(Dataset entries)
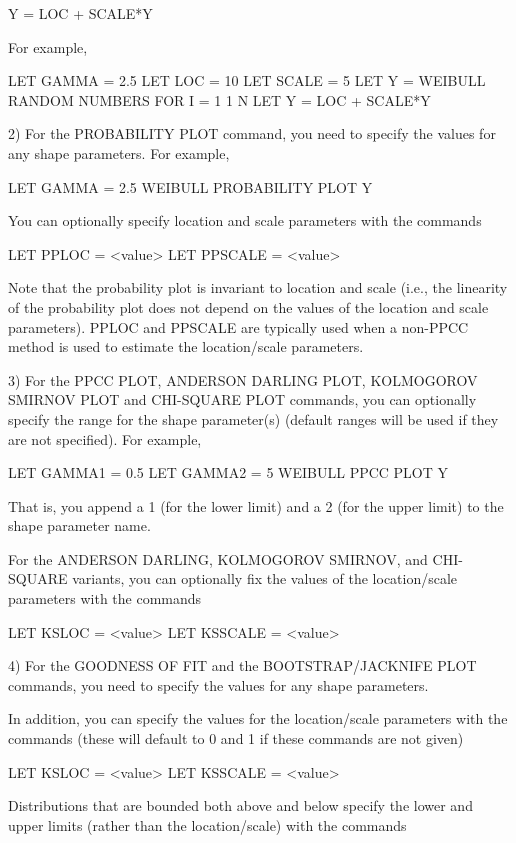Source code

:           Y = LOC + SCALE*Y

      For example,

          LET GAMMA = 2.5
          LET LOC = 10
          LET SCALE = 5
          LET Y = WEIBULL RANDOM NUMBERS FOR I = 1 1 N
          LET Y = LOC + SCALE*Y

   2) For the PROBABILITY PLOT command, you need to specify the
      values for any shape parameters.  For example,

          LET GAMMA = 2.5
          WEIBULL PROBABILITY PLOT Y

      You can optionally specify location and scale parameters with
      the commands

          LET PPLOC = <value>
          LET PPSCALE = <value>

      Note that the probability plot is invariant to location and
      scale (i.e., the linearity of the probability plot does not
      depend on the values of the location and scale parameters).
      PPLOC and PPSCALE are typically used when a non-PPCC method
      is used to estimate the location/scale parameters.
      
   3) For the PPCC PLOT, ANDERSON DARLING PLOT, KOLMOGOROV SMIRNOV PLOT
      and CHI-SQUARE PLOT commands, you can optionally specify the
      range for the shape parameter(s) (default ranges will be used if
      they are not specified).  For example,

          LET GAMMA1 = 0.5
          LET GAMMA2 = 5
          WEIBULL PPCC PLOT Y

      That is, you append a 1 (for the lower limit) and a 2 (for the
      upper limit) to the shape parameter name.

      For the ANDERSON DARLING, KOLMOGOROV SMIRNOV, and CHI-SQUARE
      variants, you can optionally fix the values of the location/scale
      parameters with the commands

          LET KSLOC = <value>
          LET KSSCALE = <value>

   4) For the GOODNESS OF FIT and the BOOTSTRAP/JACKNIFE PLOT commands,
      you need to specify the values for any shape parameters.

      In addition, you can specify the values for the location/scale
      parameters with the commands (these will default to 0 and 1
      if these commands are not given)

          LET KSLOC = <value>
          LET KSSCALE = <value>

      Distributions that are bounded both above and below specify
      the lower and upper limits (rather than the location/scale)
      with the commands

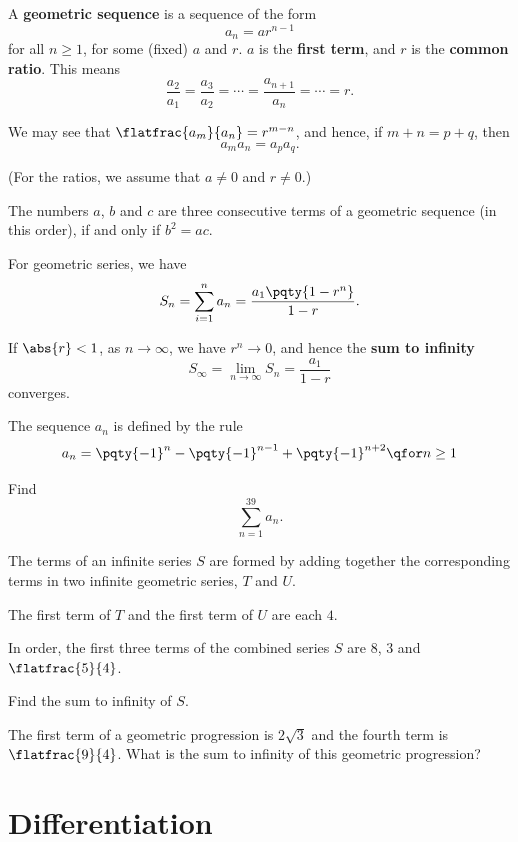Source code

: \documentclass{article}
\begin{document}
A \textbf{geometric sequence} is a sequence of the form
\[
    a_n = a r^{n - 1}
\]
for all \(n \geq 1\), for some (fixed) \(a\) and \(r\). \(a\) is the \textbf{first term}, and \(r\) is the \textbf{common ratio}. This means
\[
    \frac{a_2}{a_1} = \frac{a_3}{a_2} = \cdots = \frac{a_{n + 1}}{a_n} = \cdots = r.
\]

We may see that \(\flatfrac{a_m}{a_n} = r^{m - n}\), and hence, if \(m + n = p + q\), then
\[
    a_m a_n = a_p a_q.
\]

(For the ratios, we assume that \(a \neq 0\) and \(r \neq 0\).)

The numbers \(a\), \(b\) and \(c\) are three consecutive terms of a geometric sequence (in this order), if and only if \(b^2 = ac\).

For geometric series, we have
\[
    S_n = \sum_{i = 1}^{n} a_n = \frac{a_1 \pqty{1 - r^n}}{1 - r}.
\]

If \(\abs{r} < 1\), as \(n \to \infty\), we have \(r^n \to 0\), and hence the \textbf{sum to infinity}
\[
    S_\infty = \lim_{n \to \infty} S_n = \frac{a_1}{1 - r}
\]
converges.

\begin{example}[TMUA 2016 P1 Q4]
    The sequence \(a_n\) is defined by the rule
    \[
        a_n = \pqty{-1}^{n} - \pqty{-1}^{n - 1} + \pqty{-1}^{n + 2} \qfor n \geq 1
    \]

    Find
    \[
        \sum_{n = 1}^{39} a_n.
    \]
\end{example}

\begin{example}[TMUA 2016 P1 Q14]
    The terms of an infinite series \(S\) are formed by adding together the corresponding terms in two infinite geometric series, \(T\) and \(U\).

    The first term of \(T\) and the first term of \(U\) are each \(4\).

    In order, the first three terms of the combined series \(S\) are \(8\), \(3\) and \(\flatfrac{5}{4}\).

    Find the sum to infinity of \(S\).
\end{example}

\begin{example}[TMUA 2017 P2 Q3]
    The first term of a geometric progression is \(2 \sqrt{3}\) and the fourth term is \(\flatfrac{9}{4}\). What is the sum to infinity of this geometric progression?
\end{example}

\section{Differentiation}
\end{document}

## Required work
Transcribe, word for word, every line from the one containing "The first term of \(T\)" through the final line of the entries, and nothing else.

## Task solution
    The first term of \(T\) and the first term of \(U\) are each \(4\).

    In order, the first three terms of the combined series \(S\) are \(8\), \(3\) and \(\flatfrac{5}{4}\).

    Find the sum to infinity of \(S\).
\end{example}

\begin{example}[TMUA 2017 P2 Q3]
    The first term of a geometric progression is \(2 \sqrt{3}\) and the fourth term is \(\flatfrac{9}{4}\). What is the sum to infinity of this geometric progression?
\end{example}

\section{Differentiation}
\end{document}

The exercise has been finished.